Portable Dialysis Machines give people with kidney failure a new lease on life by making it possible to receive the required treatment wherever they wish. Portable dialysis restores the freedom to travel, and an increasing number of people are traveling with portable hemodialysis machines as they explore the world.
I recently became aware of a U.S. airline wrongly denying passengers the right to fly with their portable dialysis machines, and felt it important to advise my readers on the relevant rules and regulations. As it turns out, the Department of Transportation has issued detailed guidance to both airlines and passengers in a document available here.
Here are a few quick facts contained in the guidance:
- Portable dialysis machines are considered to be medically necessary assistive devices under the Air Carrier Access Act.
- Carriers must permit passengers to stow the portable dialysis machine in the aircraft cabin or, if it is too large, in the cargo hold. There is no baggage charge for medical equipment.
- Equipment necessary for dialysis treatment, including dialysis fluids, must also be carried without charge.
- If a portable dialysis machine is lost or damaged during transport, the airline is responsible for an amount up to the original purchase price on domestic itineraries.
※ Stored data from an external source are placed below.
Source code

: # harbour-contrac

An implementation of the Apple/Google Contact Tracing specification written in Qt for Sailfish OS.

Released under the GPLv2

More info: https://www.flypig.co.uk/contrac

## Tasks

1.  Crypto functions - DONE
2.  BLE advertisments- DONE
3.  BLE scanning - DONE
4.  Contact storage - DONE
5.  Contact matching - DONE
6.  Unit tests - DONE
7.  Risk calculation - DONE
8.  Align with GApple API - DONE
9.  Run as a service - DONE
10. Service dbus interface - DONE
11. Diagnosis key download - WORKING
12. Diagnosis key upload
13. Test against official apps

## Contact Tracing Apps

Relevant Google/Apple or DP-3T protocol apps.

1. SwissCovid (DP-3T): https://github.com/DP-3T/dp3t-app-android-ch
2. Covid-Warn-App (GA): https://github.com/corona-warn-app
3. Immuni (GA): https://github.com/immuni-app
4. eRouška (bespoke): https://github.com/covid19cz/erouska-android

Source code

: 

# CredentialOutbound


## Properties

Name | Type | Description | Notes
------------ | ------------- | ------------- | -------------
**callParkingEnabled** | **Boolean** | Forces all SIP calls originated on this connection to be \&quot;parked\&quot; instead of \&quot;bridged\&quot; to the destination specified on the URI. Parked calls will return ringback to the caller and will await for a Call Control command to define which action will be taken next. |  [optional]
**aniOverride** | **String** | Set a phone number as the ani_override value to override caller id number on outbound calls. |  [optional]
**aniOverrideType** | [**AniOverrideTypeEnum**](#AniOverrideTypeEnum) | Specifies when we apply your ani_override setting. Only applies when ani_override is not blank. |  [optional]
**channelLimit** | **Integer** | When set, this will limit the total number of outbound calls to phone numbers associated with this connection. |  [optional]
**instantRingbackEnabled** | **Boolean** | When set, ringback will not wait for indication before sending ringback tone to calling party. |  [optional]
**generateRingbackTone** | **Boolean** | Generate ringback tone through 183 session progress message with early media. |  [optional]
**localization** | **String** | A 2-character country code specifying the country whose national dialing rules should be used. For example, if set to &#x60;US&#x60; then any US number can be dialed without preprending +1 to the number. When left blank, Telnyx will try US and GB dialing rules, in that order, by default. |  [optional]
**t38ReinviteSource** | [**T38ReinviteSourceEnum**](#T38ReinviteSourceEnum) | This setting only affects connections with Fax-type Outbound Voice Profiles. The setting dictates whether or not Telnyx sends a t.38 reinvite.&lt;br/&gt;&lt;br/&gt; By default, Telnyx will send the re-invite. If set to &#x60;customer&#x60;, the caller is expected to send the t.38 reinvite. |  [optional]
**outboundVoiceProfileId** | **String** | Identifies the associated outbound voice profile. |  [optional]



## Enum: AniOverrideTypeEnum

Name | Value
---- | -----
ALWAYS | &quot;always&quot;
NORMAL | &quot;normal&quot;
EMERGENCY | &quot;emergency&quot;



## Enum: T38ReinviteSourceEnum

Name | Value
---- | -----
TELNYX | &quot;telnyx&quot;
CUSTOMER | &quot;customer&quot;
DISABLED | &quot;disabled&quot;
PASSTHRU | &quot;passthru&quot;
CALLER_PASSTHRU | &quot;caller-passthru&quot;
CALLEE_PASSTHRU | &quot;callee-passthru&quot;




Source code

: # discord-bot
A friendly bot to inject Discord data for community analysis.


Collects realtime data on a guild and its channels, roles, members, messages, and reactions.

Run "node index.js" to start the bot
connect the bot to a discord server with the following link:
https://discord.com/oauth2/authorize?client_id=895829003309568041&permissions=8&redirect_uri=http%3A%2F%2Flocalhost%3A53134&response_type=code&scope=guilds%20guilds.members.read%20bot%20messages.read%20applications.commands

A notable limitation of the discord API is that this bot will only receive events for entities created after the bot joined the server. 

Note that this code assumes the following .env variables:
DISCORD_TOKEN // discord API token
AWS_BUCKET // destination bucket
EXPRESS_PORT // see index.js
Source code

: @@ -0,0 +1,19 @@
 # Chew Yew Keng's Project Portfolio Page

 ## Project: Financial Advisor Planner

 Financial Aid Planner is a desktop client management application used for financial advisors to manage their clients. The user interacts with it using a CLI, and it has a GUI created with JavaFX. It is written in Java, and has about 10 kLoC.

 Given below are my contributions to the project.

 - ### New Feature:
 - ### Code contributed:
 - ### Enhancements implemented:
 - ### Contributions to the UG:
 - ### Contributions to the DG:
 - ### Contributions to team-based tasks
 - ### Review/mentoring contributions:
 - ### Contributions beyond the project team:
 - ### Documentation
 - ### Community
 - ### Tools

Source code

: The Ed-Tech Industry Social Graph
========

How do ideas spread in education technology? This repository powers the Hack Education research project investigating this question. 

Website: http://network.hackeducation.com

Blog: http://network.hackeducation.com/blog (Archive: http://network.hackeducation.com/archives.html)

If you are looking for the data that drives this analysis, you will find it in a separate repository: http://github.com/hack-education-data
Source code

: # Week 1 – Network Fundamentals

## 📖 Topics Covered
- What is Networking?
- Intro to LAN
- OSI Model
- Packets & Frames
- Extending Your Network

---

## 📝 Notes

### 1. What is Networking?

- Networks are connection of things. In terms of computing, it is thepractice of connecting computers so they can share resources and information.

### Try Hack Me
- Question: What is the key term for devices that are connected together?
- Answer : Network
The liability limit on international itineraries according to the Montreal Convention is 1,131 Special Drawing Rights (SDR) or about $1,560 USD.
- Portable dialysis machines cannot be used during flight.
If the airline refuses to accept your device, follow these steps:
- Ask to speak with the airline’s Complaint Resolution Official (CRO), who is supposed to be trained on all ACAA regulations.
- If the airline’s CRO does not resolve the matter, call the Department of Transportation’s disability hotline during normal business hours (9 am to 5 pm Eastern time, Monday through Friday except Federal holidays) at 1-800-778-4838 (voice) or 1-800-455-9880 (TTY).
- File a complaint with the DOT’s Aviation Consumer Protection Division alleging an ACAA violation by following the steps described in this article.
If you plan to travel by air with a portable dialysis machine, be sure to bookmark this article to reference at the airport if necessary.